[Dataset items]
:::

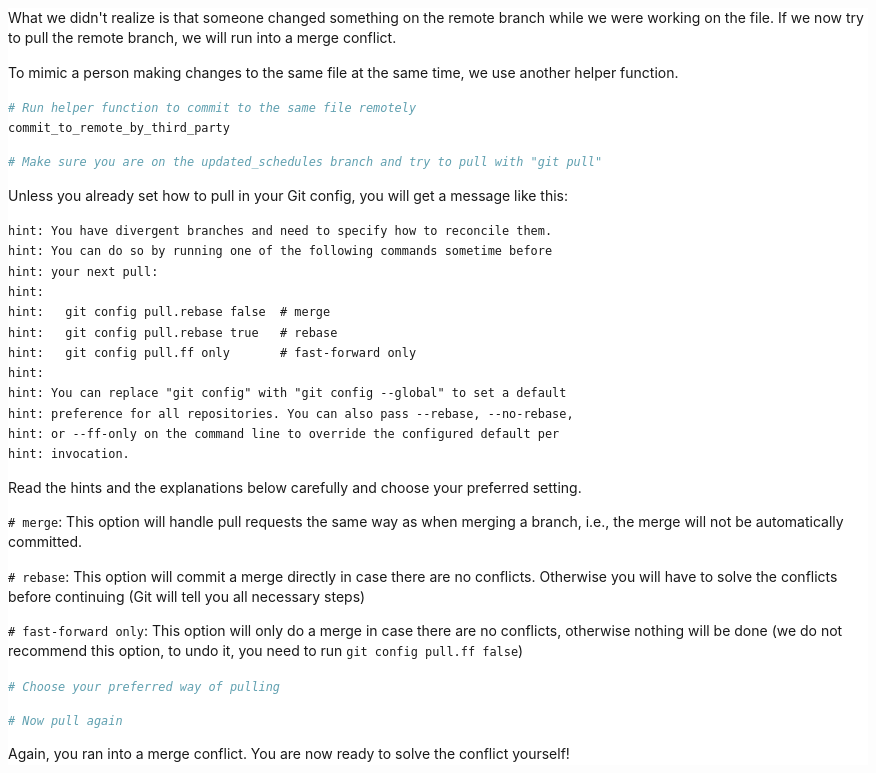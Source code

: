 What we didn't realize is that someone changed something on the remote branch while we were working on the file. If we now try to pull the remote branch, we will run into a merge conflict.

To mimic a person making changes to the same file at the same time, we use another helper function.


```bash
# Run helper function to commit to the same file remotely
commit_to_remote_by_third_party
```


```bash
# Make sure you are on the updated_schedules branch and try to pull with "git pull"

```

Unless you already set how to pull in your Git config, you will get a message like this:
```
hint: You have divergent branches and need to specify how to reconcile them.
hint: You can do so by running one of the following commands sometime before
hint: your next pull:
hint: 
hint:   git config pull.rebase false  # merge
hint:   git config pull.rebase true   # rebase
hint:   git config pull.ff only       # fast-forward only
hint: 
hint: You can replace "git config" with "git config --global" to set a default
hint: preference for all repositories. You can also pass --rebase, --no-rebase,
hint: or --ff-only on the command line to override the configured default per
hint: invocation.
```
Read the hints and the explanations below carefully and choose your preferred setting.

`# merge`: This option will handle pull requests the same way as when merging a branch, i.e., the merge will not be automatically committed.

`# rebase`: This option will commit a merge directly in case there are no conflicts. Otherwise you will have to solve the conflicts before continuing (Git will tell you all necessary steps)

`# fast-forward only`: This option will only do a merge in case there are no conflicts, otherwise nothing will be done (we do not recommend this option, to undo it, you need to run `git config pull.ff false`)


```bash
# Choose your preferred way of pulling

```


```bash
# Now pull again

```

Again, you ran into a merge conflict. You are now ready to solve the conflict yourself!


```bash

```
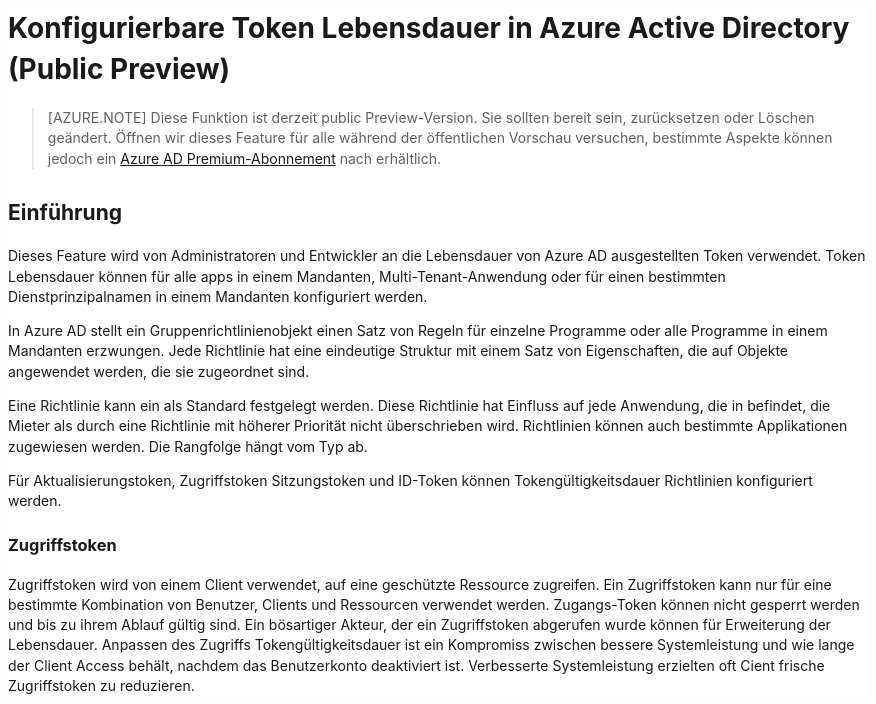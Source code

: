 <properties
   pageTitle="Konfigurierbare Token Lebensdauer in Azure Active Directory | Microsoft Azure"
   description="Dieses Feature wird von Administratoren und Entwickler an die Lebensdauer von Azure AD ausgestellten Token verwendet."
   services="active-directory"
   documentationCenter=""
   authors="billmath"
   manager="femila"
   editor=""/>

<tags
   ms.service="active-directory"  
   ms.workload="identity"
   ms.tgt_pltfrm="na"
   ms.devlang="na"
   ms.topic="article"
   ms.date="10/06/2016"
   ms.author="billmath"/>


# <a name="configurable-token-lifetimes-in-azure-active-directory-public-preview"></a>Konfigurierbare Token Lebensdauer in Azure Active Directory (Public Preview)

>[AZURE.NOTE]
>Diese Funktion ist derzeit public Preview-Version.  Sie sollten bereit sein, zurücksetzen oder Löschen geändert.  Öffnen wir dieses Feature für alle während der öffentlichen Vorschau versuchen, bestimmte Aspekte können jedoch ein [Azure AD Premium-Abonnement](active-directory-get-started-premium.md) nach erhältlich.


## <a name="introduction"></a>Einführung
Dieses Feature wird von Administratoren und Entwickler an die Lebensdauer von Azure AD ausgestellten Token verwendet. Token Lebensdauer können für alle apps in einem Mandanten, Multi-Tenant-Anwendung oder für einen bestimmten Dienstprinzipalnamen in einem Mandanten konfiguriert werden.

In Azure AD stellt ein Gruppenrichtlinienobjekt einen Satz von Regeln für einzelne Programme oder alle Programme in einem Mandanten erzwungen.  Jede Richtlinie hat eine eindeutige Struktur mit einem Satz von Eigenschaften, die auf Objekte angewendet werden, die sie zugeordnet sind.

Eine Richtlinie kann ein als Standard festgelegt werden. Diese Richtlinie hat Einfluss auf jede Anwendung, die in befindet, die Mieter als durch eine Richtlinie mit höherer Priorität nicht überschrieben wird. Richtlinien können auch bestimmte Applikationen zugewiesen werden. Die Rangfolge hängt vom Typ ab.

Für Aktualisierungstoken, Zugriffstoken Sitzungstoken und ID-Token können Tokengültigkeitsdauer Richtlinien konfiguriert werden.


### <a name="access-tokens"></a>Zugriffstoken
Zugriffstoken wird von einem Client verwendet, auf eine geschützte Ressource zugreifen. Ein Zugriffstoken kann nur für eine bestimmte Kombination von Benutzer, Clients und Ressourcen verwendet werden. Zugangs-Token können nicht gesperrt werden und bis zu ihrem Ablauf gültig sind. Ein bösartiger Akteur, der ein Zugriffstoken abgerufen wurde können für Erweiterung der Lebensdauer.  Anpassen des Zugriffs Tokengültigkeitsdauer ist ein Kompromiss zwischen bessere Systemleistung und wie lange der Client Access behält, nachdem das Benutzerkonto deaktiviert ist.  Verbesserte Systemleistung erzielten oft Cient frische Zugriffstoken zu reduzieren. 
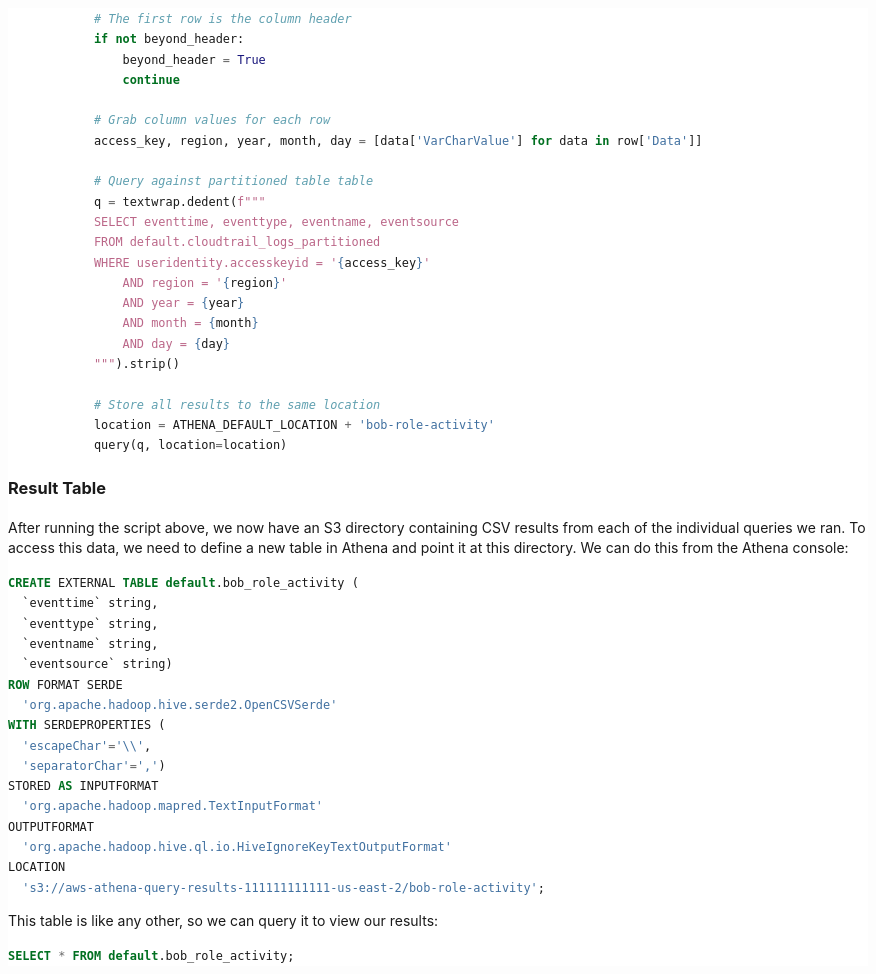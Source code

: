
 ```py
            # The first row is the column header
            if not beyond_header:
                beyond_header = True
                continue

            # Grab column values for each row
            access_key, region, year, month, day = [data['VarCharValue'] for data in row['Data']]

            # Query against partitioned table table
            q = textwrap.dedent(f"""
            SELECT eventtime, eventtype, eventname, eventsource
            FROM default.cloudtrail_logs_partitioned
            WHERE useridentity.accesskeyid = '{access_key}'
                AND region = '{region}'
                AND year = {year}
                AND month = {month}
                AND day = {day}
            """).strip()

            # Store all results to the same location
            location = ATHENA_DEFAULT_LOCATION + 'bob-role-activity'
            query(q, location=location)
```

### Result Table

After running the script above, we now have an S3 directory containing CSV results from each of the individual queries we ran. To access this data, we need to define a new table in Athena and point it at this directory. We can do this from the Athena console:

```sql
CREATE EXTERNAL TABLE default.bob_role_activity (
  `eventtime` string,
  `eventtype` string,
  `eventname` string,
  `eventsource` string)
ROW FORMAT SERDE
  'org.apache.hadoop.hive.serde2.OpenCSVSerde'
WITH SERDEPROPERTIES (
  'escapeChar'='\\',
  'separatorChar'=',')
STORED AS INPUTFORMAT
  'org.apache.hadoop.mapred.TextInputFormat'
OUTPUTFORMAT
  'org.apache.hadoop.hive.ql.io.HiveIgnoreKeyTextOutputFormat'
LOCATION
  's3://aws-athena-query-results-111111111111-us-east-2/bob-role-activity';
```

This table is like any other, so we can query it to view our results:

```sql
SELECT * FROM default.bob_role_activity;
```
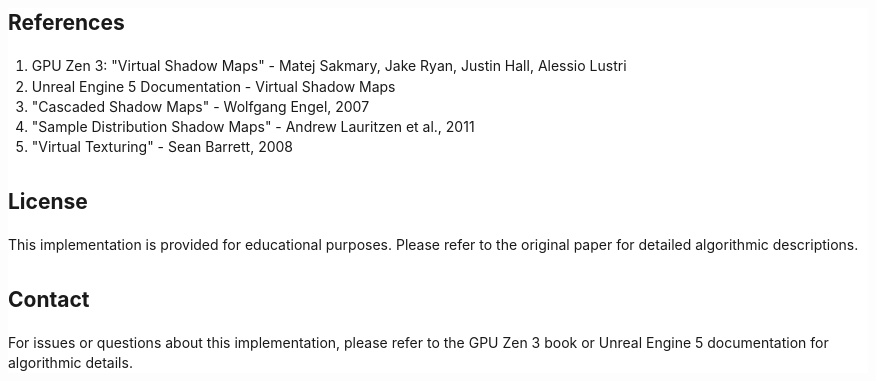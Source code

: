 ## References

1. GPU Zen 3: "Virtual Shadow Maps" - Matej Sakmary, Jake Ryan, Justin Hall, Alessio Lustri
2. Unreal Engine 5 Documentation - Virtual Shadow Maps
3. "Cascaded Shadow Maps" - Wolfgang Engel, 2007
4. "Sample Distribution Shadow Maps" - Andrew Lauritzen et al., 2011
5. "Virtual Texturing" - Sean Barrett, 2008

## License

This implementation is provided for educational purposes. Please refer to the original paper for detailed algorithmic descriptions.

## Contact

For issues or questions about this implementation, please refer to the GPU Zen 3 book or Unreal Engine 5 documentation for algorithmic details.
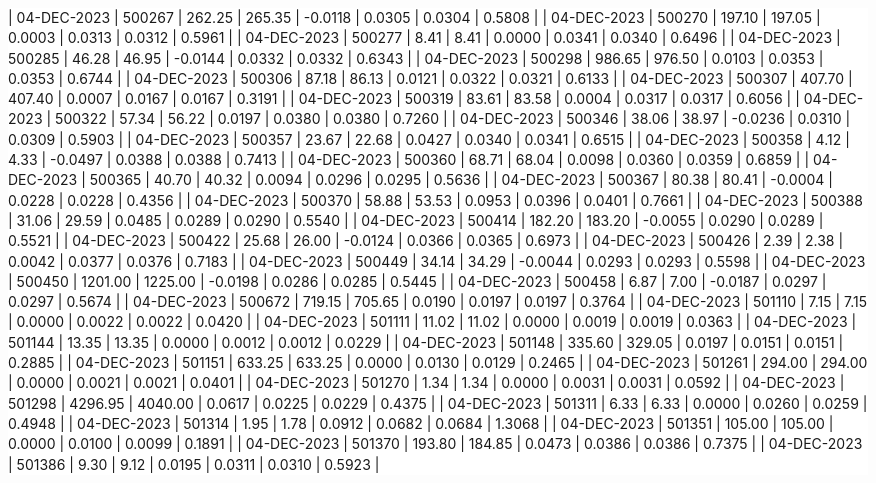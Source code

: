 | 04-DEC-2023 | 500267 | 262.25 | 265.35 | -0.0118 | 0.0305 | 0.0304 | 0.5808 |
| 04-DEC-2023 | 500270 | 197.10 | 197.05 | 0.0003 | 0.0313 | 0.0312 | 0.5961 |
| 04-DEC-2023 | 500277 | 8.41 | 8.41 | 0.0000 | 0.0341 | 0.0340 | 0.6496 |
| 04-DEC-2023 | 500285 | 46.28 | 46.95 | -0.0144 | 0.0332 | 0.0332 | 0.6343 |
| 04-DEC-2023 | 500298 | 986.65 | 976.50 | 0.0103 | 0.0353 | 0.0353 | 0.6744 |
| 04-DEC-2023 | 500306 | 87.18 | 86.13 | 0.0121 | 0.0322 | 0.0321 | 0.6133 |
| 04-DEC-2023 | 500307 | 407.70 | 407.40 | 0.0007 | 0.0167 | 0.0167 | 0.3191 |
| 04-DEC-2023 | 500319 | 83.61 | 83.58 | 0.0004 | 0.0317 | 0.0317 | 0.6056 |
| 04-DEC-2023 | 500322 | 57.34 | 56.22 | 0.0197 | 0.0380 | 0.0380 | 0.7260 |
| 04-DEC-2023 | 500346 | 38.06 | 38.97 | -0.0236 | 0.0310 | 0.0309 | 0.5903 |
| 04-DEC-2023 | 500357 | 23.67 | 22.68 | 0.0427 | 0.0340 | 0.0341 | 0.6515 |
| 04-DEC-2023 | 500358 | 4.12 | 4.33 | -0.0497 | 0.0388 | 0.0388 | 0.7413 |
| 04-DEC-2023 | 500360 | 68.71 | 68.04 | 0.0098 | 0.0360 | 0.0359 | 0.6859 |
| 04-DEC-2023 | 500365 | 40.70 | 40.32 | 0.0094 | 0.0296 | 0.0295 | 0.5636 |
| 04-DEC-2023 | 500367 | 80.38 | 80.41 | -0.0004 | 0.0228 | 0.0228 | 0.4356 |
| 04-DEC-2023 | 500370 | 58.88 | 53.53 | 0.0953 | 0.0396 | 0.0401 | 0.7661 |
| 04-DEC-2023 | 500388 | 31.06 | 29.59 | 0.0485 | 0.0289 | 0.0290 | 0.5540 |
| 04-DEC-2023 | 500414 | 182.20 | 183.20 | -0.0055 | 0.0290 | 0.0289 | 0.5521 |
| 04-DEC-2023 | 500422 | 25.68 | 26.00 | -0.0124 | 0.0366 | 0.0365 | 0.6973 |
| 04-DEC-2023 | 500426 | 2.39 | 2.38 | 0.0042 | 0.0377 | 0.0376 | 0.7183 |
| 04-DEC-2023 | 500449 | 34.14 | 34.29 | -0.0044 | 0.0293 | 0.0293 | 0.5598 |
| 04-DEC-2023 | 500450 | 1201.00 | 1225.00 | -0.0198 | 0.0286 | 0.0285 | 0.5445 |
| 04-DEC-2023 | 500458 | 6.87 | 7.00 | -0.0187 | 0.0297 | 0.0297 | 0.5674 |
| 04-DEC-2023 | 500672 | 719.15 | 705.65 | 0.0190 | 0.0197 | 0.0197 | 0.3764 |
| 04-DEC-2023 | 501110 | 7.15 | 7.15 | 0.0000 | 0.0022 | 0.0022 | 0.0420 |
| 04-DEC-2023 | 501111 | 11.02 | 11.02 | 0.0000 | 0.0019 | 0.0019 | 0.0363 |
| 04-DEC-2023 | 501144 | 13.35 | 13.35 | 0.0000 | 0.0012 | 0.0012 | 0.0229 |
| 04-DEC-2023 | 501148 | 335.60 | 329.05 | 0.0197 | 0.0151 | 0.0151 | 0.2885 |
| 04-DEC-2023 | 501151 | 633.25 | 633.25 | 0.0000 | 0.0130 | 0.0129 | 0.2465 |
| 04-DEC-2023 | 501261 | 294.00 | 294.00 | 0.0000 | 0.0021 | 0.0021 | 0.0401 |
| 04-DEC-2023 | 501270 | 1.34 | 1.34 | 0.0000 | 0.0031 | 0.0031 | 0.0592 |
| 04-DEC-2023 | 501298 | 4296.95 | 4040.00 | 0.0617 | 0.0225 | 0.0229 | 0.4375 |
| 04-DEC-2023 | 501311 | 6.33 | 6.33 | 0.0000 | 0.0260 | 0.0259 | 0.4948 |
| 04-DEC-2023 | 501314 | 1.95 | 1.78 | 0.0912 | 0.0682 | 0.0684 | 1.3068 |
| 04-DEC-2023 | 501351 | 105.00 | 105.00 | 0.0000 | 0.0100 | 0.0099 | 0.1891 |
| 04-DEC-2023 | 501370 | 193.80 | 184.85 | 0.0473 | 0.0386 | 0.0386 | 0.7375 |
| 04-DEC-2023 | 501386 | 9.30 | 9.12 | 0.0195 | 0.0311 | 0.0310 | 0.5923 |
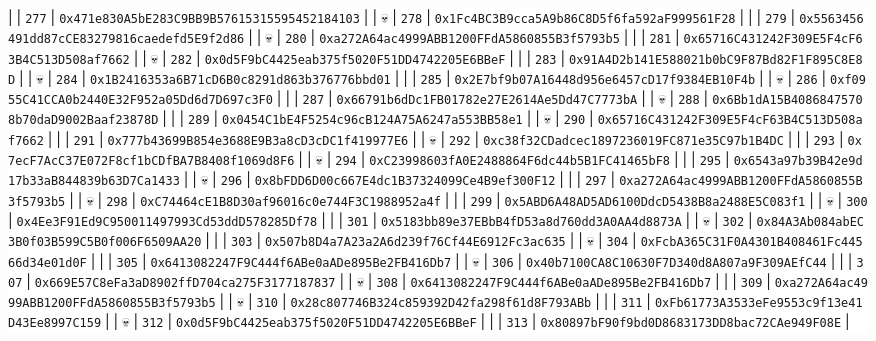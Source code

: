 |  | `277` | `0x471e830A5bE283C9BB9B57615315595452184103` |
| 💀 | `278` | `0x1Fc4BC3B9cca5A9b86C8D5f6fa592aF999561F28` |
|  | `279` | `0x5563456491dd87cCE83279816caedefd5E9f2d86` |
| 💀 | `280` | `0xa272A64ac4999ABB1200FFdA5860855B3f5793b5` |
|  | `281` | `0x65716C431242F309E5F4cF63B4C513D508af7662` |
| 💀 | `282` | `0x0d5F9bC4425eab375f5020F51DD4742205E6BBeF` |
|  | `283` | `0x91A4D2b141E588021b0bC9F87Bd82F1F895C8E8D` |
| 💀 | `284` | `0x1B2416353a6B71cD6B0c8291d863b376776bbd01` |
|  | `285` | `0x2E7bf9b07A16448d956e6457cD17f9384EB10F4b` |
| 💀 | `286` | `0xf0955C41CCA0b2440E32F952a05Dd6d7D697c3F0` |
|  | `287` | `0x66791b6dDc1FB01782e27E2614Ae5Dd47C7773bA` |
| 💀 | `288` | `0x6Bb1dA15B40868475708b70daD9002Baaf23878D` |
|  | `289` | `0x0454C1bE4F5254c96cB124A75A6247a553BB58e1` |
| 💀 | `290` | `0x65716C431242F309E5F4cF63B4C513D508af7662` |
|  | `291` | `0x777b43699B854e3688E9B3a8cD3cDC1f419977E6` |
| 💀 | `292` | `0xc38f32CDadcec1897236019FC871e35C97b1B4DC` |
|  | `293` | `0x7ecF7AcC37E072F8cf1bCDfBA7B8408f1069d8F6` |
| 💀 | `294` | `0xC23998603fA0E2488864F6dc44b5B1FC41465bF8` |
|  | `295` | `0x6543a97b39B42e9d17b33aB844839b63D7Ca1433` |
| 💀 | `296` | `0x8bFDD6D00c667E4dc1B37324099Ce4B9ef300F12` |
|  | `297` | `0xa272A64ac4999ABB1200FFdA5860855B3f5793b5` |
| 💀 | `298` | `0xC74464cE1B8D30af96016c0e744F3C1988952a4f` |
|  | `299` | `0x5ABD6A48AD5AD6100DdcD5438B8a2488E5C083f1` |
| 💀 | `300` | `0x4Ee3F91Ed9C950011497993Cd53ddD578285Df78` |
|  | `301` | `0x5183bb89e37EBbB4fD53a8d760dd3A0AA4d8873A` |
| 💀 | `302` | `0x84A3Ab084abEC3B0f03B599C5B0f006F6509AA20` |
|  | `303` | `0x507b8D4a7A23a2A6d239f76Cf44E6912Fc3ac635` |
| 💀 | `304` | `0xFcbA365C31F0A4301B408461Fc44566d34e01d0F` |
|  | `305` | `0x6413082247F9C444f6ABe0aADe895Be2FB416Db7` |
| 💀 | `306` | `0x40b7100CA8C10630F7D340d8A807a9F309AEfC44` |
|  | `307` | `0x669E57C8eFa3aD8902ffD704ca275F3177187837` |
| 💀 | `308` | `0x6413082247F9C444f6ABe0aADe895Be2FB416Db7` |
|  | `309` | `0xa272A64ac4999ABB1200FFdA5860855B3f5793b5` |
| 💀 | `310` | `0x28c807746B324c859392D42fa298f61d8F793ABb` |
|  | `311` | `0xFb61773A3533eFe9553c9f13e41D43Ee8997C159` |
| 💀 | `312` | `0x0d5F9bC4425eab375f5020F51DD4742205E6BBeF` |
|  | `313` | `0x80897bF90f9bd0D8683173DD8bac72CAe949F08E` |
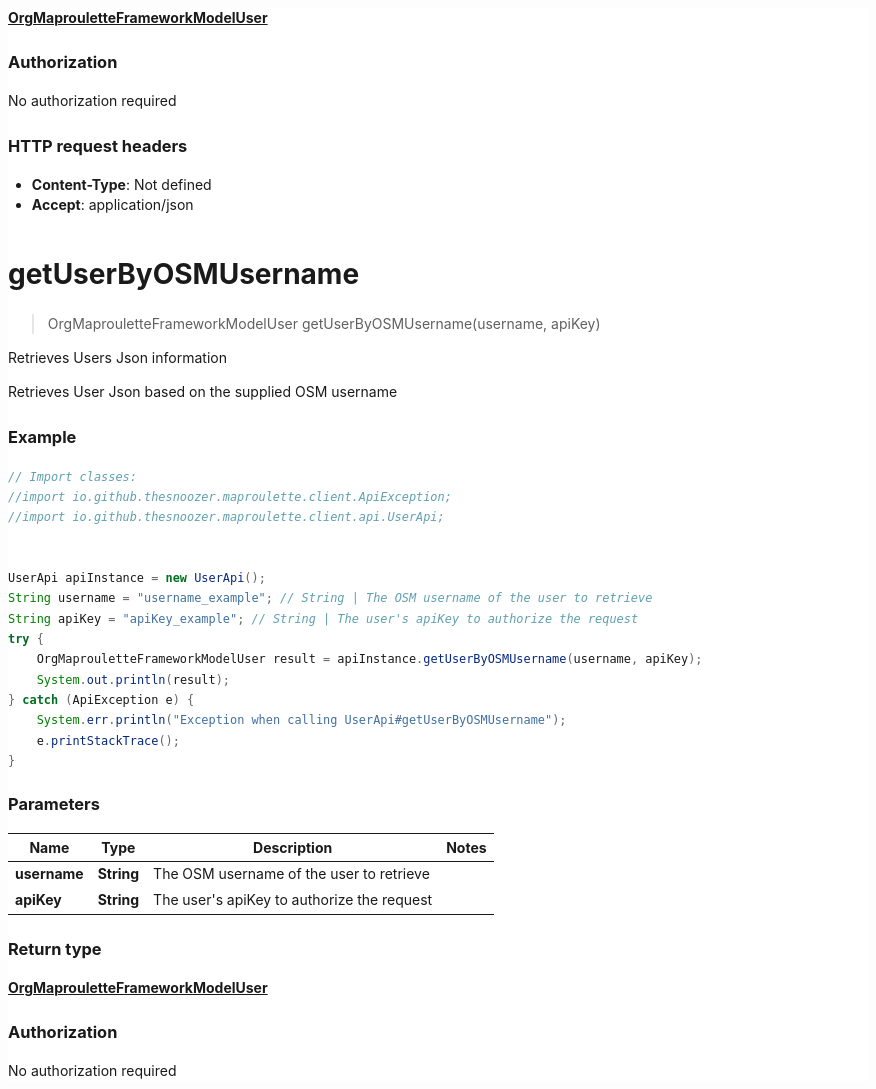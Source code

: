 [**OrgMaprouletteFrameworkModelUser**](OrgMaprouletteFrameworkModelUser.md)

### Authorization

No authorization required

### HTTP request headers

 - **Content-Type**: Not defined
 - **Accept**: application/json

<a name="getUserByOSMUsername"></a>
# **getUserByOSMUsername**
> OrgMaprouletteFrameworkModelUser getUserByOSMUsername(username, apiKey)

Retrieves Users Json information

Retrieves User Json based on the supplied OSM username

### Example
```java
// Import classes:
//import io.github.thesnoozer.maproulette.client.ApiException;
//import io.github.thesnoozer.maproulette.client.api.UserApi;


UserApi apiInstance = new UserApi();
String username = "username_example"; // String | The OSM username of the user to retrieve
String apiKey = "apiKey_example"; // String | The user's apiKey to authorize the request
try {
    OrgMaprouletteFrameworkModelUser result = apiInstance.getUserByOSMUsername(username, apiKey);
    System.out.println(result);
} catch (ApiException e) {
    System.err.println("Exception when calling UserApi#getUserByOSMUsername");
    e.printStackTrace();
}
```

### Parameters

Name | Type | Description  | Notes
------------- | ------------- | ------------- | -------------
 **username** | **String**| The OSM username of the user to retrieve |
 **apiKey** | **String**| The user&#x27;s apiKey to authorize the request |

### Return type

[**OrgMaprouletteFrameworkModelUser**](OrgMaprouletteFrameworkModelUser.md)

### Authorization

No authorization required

:::

Task objective » Write out each line above containing "apiInstance".

Answer to this problem »
UserApi apiInstance = new UserApi();
    OrgMaprouletteFrameworkModelUser result = apiInstance.getUserByOSMUsername(username, apiKey);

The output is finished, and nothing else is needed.